On the same day that Floyd’s brother pleaded with Congress to tackle racism in the United States, Trump publicly slapped down the Pentagon for considering renaming Army bases named after Confederate officers who fought against the Union during the Civil War. The White House said the president would go so far as to veto the annual defense authorization bill if Congress tried to force his hand.
The president positioned himself even more firmly against the growing movement for change that has emerged since Floyd’s death in the custody of a white Minneapolis police officer who pressed a knee on his neck for nearly nine minutes.
At the Capitol, Speaker Nancy Pelosi called for the removal of 11 remaining statues of Confederate figures, including Jefferson Davis and Robert E. Lee, days after Gov. Ralph Northam of Virginia vowed to remove the statue of Lee from the storied Monument Avenue in Richmond, the onetime Confederate capital. Other similar symbols were being removed elsewhere in the country.

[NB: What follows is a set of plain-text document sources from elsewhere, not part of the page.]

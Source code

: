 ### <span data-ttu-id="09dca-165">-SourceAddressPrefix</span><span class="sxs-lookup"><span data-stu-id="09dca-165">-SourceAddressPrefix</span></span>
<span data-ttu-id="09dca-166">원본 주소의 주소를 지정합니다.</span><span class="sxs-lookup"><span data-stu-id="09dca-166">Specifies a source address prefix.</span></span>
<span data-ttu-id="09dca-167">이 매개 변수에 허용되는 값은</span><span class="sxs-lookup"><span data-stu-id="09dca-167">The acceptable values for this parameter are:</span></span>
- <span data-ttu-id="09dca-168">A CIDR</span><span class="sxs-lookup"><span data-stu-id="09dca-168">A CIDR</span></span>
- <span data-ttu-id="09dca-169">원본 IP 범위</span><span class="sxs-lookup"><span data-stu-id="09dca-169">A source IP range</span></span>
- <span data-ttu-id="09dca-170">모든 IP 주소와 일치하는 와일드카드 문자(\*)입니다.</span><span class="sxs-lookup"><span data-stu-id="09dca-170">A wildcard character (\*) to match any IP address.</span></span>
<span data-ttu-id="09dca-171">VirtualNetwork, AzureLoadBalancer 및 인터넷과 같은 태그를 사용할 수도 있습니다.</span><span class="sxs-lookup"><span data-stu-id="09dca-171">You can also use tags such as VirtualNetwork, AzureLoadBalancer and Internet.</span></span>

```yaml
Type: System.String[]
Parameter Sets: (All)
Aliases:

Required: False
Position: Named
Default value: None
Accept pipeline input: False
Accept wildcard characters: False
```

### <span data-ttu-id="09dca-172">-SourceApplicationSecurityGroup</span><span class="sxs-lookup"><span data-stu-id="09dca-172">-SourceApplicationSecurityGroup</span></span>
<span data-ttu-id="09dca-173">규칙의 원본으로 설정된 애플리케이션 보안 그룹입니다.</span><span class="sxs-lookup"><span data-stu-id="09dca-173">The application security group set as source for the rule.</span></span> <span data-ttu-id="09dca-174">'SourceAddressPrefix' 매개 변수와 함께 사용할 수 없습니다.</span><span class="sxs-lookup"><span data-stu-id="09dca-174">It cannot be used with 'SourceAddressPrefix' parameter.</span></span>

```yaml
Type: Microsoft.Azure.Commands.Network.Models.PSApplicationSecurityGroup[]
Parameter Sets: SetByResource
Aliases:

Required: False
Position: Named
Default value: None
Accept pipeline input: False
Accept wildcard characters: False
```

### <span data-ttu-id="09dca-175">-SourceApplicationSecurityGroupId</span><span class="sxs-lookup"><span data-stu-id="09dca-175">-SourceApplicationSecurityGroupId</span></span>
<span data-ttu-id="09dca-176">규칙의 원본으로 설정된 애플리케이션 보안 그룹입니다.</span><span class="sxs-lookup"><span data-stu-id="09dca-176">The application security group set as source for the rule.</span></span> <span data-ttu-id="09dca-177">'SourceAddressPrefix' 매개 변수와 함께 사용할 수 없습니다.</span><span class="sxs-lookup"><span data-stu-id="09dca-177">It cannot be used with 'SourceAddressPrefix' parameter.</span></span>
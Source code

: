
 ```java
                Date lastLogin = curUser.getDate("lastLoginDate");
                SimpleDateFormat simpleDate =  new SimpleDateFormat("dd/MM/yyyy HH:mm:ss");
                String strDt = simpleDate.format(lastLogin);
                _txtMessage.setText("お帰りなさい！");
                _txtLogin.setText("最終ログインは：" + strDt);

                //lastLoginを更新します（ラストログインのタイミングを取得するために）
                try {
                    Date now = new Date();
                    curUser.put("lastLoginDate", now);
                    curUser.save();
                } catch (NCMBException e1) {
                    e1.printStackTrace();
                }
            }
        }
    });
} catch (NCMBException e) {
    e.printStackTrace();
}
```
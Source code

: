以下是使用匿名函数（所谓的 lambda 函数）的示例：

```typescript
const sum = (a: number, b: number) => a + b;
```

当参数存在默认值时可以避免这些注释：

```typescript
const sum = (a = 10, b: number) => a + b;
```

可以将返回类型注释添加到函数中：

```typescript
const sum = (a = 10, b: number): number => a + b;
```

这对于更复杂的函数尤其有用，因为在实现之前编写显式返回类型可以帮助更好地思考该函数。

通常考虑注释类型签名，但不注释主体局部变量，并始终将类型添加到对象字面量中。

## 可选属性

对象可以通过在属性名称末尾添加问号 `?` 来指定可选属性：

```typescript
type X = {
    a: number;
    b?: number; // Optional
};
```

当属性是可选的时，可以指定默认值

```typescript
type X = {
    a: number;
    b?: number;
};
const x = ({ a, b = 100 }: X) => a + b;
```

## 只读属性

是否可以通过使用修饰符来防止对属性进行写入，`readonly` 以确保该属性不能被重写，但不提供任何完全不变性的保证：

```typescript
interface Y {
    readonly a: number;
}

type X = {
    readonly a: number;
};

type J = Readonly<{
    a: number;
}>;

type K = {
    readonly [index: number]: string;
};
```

But the president expressed no sympathy for the idea of renaming the 10 Army bases that honor Confederate generals who were traitors to the United States and fought against the U.S. military to defend the slaveholding South. Among them are Fort Bragg in North Carolina, Fort Hood in Texas and Fort Benning in Georgia.
“The United States of America trained and deployed our HEROES on these Hallowed Grounds, and won two World Wars,” Trump wrote in a string of Twitter messages. “Therefore, my Administration will not even consider the renaming of these Magnificent and Fabled Military Installations. Our history as the Greatest Nation in the World will not be tampered with. Respect our Military!”
Defense Secretary Mark Esper and Gen. Mark Milley, chairman of the Joint Chiefs of Staff, discussed coming up with what officials called a “comprehensive plan” to address Army base names, Confederate symbols on military installations and the alienation that many service members who are people of color say they have come to feel in a military where most of their senior leaders are white men.
But Trump grew upset when he saw articles about the possibility of renaming bases, according to two administration officials.
Kayleigh McEnany, the White House press secretary, said renaming the bases would be “an insult” to the troops who served there and then were sent off to combat zones overseas. “To tell them that what they left was inherently a racist institution because of a name, that’s unacceptable to the president, and rightfully so,” she said.